The second-biggest individual recipient of Medicare payments was Florida cardiologist Asad Qamar, who received $16 million in 2013, much of it for inserting stents. He was a top biller in 2012, too—and a major contributor to Democratic political campaigns in recent years, according to federal election data.

… The case of Dr. Melgen illustrates how politics can sometimes play a role in efforts to rein in waste and abuse in Medicare. After agency auditors identified about $9 million in overpayments in Dr. Melgen’s billings over the years, the doctor lavished his friend Sen. Menendez with nearly $1 million in gifts and campaign contributions to lobby CMS to resolve the issue, according to an indictment filed earlier in the spring.

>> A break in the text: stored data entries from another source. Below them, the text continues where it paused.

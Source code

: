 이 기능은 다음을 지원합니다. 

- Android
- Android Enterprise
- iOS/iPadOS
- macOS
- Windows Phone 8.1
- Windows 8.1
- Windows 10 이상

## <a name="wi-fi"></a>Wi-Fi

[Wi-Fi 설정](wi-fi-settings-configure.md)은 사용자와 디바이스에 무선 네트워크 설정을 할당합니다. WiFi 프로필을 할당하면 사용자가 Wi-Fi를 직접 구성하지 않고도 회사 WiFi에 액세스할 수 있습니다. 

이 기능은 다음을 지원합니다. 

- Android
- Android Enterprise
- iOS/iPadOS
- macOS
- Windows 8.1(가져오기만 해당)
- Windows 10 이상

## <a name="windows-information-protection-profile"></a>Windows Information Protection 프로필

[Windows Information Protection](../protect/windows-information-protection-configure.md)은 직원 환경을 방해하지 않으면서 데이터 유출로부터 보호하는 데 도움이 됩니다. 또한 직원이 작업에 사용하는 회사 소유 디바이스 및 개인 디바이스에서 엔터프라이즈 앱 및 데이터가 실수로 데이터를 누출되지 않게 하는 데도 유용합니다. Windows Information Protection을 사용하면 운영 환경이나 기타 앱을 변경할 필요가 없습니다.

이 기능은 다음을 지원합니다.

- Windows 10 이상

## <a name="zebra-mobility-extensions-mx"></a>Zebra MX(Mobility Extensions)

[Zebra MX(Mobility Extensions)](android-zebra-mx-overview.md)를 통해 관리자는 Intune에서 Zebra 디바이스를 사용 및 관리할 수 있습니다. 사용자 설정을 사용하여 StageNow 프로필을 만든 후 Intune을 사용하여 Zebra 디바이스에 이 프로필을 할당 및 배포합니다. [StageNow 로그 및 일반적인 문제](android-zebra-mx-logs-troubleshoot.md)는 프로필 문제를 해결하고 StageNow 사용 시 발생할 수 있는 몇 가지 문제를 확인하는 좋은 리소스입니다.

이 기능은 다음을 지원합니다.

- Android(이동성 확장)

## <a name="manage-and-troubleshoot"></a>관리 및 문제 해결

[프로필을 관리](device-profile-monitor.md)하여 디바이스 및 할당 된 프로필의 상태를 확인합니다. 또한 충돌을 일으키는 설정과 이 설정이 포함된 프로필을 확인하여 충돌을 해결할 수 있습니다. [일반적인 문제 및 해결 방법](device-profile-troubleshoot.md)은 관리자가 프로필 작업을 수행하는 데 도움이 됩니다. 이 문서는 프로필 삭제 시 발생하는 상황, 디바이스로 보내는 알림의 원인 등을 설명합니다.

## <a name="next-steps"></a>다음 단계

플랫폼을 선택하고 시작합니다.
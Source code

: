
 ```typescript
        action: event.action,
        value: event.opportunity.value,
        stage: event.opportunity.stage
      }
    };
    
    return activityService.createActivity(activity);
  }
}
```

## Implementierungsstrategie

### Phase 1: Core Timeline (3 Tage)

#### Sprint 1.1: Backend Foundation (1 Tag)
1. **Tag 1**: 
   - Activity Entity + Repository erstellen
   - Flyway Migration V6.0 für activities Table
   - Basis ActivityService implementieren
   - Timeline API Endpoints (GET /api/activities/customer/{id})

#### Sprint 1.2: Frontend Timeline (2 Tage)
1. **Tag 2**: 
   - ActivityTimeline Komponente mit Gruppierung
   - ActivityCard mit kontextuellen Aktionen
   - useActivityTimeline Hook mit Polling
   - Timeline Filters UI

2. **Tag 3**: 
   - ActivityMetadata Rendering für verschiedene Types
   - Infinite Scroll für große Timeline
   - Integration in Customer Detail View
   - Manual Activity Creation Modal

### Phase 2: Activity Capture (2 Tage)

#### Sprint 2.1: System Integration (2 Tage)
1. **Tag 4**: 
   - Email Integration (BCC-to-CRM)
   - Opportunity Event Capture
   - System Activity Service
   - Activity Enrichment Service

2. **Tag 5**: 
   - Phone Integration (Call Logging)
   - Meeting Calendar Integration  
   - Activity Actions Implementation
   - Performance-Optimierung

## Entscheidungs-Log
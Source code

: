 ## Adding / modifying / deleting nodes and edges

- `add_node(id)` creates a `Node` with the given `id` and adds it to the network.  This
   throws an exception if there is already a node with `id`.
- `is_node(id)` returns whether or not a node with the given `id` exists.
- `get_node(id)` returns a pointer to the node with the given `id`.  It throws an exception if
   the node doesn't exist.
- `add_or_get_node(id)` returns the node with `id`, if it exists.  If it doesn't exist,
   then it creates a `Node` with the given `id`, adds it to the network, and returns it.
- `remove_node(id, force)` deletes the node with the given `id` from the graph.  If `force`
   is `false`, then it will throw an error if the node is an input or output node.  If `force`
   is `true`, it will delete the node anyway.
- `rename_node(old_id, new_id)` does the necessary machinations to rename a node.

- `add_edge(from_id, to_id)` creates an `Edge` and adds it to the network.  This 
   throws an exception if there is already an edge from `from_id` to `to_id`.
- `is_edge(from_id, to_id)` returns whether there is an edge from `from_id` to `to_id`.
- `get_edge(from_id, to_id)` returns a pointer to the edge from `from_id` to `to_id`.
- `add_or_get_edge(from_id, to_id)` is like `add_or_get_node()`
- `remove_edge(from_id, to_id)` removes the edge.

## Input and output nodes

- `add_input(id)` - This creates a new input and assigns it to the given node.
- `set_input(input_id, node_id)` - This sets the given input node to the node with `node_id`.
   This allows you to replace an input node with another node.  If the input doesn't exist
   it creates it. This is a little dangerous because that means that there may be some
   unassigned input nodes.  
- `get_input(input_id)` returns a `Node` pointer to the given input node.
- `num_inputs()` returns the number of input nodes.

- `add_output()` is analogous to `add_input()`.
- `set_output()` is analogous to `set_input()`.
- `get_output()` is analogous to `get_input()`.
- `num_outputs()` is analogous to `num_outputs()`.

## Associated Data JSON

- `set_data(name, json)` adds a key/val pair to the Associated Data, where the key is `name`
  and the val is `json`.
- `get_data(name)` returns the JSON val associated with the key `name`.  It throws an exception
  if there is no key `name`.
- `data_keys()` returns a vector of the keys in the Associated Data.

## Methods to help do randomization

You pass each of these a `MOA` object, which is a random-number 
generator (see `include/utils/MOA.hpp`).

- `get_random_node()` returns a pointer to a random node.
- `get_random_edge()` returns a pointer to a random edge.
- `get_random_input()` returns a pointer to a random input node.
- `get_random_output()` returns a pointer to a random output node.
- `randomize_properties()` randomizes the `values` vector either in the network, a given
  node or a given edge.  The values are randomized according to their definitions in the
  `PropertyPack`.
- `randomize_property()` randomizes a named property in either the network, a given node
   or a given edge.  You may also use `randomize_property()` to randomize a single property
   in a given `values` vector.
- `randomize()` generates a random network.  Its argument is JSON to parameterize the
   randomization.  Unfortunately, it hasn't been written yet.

[But of course when we want to find examples of corruption we must look to foreign countries and FIFA rather than at our own system…]

One little gem, though, is that Medicare doctors can make a lot of money testing the over-65-crowd for rave drugs such as Ecstasy (previous Journal article): “The program spent $14 million that year just on tests for angel dust, or PCP. Sue Brown, a laboratory director in Brunswick, Ga., said she has never seen someone over 65 test positive for angel dust, in 25 years in the business.” The cost of checking to see which retirement home dwellers are just back from Burning Man is $1,265 per patient at one successful lab.

People sometimes talk about the death of traditional media in favor of citizen journalists but what citizen journalist would have the budget or endurance to spend years in litigation with the American Medical Association and Federal government in order to get the information necessary for the story?

Related:

  • American Economics Association convention report (paper on how “A payment from a pharmaceutical company [to a doctor] corresponds to, on average, an additional 29 Medicare prescriptions per year, and this number rises to nearly 100 prescriptions if the payment is at least $1,000.”)

2 thoughts on “Wall Street Journal pries loose Medicare payment data

  1. I subscribe to the NY Times solely because I want to support investigative journalism. There’s a startling lack of it on the local front (here in Portland, OR) and it doesn’t seem like that’s going to get fixed.

    The local alternative weekly is owned by a man whose wife is the state Attorney General. http://koin.com/2015/04/29/rosenblum-willamette-week-and-backpage-com/ And The Oregonian has never been much good and seems to be driving itself out of business – cutting delivery to 4x/week, laying off experienced columnists, changing format to a thin tabloid, etc.